Es ist beeindruckend zu sehen, welch gelassenes Verhältnis Mola zum Tod hatte. Welche Rolle spielte hierbei ihr Glaube?
Yangzom: Der Glaube war für Mola unantastbar. Zum Beten gehörte eine eiserne Disziplin: drei Stunden am Morgen, zwei am Nachmittag. Das war ihr Anker – selbst im Spital.
Dank ihres Glaubens hegte sie keinen Groll.

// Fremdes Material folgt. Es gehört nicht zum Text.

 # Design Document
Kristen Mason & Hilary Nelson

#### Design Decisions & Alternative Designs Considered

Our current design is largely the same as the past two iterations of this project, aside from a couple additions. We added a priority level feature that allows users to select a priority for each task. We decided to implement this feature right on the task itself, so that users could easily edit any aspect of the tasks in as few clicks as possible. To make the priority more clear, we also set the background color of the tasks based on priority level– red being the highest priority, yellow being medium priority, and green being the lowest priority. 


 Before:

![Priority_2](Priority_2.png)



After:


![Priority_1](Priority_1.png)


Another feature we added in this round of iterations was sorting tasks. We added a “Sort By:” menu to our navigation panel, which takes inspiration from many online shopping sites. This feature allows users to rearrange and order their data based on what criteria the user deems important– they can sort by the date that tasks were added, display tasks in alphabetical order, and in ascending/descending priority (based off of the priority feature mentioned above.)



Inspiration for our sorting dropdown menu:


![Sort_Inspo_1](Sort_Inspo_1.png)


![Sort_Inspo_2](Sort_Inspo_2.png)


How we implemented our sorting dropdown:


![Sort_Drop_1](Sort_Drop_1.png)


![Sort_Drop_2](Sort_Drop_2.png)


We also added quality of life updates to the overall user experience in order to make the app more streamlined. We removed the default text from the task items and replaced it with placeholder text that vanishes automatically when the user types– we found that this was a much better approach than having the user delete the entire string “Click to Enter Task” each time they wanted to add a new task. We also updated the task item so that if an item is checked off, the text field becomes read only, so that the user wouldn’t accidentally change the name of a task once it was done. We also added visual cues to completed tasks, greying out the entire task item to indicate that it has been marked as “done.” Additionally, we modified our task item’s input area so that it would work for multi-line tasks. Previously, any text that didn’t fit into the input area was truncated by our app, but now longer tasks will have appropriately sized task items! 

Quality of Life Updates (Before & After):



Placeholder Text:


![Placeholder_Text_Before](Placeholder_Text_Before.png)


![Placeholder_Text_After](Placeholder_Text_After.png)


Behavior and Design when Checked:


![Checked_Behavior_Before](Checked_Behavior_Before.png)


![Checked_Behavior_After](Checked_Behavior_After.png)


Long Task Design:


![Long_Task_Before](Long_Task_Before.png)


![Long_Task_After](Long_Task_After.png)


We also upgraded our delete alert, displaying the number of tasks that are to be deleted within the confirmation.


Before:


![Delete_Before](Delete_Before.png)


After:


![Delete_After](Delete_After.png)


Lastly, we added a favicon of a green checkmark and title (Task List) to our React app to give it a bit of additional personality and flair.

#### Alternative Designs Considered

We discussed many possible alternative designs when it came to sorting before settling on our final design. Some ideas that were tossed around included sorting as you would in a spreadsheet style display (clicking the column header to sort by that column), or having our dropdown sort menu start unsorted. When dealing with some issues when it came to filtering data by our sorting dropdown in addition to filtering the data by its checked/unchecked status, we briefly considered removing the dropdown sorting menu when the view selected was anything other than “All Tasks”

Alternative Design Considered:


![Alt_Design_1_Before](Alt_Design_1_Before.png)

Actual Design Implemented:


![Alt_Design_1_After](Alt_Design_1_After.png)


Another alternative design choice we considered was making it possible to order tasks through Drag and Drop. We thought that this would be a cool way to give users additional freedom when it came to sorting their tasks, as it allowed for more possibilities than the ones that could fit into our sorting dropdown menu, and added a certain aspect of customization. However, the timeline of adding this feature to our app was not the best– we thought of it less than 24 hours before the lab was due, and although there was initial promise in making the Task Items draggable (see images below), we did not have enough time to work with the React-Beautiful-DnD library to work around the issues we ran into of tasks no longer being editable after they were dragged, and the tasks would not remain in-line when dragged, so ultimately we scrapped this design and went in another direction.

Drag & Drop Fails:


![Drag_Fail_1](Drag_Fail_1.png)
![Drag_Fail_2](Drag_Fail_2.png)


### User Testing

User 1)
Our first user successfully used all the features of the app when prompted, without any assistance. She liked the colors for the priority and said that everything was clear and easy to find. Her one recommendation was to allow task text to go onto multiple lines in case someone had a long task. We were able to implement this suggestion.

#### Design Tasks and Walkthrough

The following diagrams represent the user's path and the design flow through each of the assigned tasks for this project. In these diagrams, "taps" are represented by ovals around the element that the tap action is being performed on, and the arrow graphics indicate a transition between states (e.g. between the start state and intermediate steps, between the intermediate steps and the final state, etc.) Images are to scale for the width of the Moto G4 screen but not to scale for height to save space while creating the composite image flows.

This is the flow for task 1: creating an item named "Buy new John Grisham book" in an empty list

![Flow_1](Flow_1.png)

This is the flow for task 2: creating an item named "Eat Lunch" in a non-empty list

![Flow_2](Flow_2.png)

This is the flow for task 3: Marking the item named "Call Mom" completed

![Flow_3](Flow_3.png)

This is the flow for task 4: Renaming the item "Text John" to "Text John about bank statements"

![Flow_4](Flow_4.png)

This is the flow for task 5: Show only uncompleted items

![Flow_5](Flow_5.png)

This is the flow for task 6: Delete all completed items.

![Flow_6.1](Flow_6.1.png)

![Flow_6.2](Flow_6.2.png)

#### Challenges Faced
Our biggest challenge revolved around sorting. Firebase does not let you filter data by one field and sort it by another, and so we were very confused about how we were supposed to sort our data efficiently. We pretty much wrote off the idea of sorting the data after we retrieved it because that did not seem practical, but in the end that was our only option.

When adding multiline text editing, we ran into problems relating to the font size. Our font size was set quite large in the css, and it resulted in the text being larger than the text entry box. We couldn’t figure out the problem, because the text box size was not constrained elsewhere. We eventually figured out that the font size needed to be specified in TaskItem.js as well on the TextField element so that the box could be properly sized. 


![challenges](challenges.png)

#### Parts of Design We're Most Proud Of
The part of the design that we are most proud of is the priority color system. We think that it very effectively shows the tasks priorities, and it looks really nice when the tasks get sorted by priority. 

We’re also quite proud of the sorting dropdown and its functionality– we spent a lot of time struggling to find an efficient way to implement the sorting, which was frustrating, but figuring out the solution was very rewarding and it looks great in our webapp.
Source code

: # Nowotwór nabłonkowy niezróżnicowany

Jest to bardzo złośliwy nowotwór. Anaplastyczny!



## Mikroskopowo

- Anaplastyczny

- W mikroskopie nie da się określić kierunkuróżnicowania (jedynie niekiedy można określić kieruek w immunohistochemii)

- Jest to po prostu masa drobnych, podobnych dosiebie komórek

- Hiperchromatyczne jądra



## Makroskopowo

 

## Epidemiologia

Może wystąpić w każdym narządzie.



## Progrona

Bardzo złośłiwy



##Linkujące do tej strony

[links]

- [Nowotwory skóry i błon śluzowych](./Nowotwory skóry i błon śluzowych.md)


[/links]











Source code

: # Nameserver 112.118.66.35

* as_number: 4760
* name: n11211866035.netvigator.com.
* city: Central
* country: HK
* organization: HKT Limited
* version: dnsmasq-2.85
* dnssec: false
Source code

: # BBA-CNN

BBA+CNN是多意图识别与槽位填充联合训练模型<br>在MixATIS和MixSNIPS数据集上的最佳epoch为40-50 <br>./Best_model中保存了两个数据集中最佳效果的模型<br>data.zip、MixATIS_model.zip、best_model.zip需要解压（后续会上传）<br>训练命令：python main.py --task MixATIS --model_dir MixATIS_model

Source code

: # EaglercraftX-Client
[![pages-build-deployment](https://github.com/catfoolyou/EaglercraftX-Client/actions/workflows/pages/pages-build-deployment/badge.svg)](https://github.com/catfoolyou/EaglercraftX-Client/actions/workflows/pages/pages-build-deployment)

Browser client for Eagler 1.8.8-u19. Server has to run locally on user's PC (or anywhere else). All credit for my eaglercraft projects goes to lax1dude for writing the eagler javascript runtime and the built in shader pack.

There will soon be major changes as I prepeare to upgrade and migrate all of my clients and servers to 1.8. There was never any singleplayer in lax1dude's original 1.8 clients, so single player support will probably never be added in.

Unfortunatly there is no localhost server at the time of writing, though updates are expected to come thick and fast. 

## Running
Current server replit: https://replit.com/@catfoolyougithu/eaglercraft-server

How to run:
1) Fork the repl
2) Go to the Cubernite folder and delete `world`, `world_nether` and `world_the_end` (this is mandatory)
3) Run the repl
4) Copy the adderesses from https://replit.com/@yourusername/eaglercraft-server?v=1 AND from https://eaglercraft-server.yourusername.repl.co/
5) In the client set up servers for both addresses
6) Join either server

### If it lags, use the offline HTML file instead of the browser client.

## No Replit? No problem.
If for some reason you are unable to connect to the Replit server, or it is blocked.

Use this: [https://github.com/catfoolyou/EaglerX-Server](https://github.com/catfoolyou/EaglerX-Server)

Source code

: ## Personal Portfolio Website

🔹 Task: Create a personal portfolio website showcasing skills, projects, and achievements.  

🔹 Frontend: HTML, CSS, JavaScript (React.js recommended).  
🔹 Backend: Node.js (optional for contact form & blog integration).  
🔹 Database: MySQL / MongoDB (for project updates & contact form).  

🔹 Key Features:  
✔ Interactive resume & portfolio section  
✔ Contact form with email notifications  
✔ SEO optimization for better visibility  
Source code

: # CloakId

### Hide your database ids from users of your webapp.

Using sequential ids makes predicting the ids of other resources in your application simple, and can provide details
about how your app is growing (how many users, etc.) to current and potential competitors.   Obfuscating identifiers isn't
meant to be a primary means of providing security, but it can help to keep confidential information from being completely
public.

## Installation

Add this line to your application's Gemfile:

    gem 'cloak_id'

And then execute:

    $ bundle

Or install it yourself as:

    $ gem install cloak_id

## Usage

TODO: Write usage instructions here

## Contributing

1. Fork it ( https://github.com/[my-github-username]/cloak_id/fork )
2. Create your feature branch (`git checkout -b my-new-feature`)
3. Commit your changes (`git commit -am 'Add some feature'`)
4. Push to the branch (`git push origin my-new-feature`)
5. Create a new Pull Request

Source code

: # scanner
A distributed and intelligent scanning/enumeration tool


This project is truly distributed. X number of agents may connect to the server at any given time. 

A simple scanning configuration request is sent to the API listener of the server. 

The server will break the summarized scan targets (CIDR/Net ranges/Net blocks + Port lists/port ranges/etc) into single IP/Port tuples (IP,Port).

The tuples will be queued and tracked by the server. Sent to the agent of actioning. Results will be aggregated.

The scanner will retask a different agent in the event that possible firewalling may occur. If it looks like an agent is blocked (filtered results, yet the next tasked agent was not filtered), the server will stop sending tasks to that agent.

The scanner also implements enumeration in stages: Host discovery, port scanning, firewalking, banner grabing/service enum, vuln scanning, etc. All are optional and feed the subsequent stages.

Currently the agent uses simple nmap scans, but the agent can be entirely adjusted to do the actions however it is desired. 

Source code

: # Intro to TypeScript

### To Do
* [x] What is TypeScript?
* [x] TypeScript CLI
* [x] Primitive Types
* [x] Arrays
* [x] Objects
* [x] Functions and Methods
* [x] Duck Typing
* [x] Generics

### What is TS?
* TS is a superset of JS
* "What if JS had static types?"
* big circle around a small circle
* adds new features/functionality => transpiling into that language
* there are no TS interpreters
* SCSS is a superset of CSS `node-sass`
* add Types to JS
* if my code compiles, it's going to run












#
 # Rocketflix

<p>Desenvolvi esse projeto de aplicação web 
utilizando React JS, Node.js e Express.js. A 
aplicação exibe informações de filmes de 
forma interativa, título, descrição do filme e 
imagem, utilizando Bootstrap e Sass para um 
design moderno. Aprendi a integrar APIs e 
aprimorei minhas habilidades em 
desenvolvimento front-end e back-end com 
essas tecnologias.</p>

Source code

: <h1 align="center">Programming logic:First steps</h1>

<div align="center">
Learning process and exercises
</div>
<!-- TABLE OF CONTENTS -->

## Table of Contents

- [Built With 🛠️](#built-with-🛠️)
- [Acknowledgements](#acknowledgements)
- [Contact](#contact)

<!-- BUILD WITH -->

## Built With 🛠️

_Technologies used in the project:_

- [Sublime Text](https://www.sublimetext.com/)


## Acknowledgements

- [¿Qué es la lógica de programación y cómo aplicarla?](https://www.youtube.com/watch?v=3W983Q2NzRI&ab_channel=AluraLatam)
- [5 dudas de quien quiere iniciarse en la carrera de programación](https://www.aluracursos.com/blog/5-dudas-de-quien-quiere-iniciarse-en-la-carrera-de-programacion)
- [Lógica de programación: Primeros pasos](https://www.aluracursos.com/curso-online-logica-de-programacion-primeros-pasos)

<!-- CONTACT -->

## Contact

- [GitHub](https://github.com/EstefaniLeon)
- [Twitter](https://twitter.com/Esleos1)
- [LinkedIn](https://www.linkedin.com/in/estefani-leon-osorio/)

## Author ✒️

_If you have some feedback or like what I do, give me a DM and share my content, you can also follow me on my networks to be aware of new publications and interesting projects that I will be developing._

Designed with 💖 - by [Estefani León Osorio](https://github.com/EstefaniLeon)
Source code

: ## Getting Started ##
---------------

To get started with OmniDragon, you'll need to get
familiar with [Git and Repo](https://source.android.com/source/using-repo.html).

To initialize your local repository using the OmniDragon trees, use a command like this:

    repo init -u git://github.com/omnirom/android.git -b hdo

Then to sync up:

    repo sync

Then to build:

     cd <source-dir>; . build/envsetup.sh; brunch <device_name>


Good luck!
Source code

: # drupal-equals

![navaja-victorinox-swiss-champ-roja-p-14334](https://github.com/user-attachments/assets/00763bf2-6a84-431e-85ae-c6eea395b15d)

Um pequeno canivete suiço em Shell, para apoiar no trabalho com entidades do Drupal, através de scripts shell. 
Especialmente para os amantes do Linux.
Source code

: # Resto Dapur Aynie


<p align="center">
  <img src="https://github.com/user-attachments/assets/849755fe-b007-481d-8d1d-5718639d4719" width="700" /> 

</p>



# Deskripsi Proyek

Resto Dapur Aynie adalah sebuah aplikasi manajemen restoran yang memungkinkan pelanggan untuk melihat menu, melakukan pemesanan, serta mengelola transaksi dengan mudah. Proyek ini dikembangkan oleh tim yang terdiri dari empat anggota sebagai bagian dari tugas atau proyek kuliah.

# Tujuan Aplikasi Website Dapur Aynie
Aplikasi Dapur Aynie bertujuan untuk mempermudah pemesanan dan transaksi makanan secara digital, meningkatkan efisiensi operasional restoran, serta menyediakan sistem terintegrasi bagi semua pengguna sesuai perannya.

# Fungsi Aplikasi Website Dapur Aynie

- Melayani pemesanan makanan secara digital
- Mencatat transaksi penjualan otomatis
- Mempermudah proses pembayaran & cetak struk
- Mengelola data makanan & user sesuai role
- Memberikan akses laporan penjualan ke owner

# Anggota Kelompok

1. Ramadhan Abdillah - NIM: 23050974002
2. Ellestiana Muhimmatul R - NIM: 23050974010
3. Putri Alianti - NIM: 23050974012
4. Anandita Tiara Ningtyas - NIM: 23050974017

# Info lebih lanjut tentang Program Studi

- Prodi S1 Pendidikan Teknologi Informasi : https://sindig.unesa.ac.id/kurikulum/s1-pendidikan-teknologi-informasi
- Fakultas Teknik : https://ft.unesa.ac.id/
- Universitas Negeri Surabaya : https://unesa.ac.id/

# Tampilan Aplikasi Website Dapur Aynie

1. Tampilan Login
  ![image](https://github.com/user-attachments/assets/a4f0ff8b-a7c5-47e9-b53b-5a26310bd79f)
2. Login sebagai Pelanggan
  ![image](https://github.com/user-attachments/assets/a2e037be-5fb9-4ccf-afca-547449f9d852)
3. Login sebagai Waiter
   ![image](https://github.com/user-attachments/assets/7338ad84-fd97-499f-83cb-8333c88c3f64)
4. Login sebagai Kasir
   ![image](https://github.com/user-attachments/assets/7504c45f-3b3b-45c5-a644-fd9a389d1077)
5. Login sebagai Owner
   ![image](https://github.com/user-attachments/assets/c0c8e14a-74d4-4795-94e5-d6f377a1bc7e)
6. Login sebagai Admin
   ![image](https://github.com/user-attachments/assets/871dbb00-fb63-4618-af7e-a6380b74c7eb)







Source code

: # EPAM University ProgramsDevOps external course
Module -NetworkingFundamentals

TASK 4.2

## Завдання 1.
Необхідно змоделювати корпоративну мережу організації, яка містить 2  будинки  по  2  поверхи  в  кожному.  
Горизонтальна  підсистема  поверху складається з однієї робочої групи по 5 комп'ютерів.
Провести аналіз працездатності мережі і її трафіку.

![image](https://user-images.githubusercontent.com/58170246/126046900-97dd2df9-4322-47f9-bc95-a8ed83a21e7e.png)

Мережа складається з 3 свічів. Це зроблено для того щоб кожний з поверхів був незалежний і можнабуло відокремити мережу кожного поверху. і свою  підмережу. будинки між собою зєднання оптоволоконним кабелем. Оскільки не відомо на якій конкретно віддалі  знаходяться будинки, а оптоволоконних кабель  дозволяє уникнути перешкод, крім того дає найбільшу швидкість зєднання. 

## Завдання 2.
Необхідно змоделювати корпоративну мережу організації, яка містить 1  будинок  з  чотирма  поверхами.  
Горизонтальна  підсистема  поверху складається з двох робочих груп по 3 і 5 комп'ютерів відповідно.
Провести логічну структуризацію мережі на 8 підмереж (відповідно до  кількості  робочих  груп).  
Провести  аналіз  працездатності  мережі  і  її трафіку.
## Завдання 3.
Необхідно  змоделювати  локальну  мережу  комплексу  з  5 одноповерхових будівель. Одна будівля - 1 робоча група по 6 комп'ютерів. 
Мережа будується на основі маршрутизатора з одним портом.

Martin: Mola lebte in einem anderen Denkuniversum. Im buddhistischen Glauben ist das gesamte Leben eine Vorbereitung auf den Tod. Sie hat sich vorbereitet – strukturiert durch Rituale, getragen vom Glauben an das Karma.
Warum Karma?
Martin: Karma ist das Gesetz der wirkenden Tat. Was man tut und denkt, bestimmt die Zukunft. Mola hat schwere Schicksalsschläge erlebt: Sie hat jung ein Kind und ihren Mann verloren, musste aus Tibet flüchten. Doch dank ihres Glaubens hegte sie keinen Groll. Sie hoffte auf eine gute Wiedergeburt oder das Paradies. Der Weg dorthin, so schmerzhaft er war, spielte kaum eine Rolle.
Was sollen die Zuschauenden aus dem Film mitnehmen?
Yangzom: Mola konnte vollkommen in der Gegenwart sein, den Moment geniessen. Sie nahm vieles mit Humor, lachte so gern, wie sie Schabernack trieb.
Martin: Mola war eine Frau, die sich nicht um Konventionen kümmerte. Susan Sontag schrieb: «Frauen sollten es ihren Gesichtern erlauben, das Leben, das sie führten, zu zeigen.» Mola hat das gelebt – hingebungsvoll, charismatisch und voller Liebe.
Das Gespräch führte Nina Weiss.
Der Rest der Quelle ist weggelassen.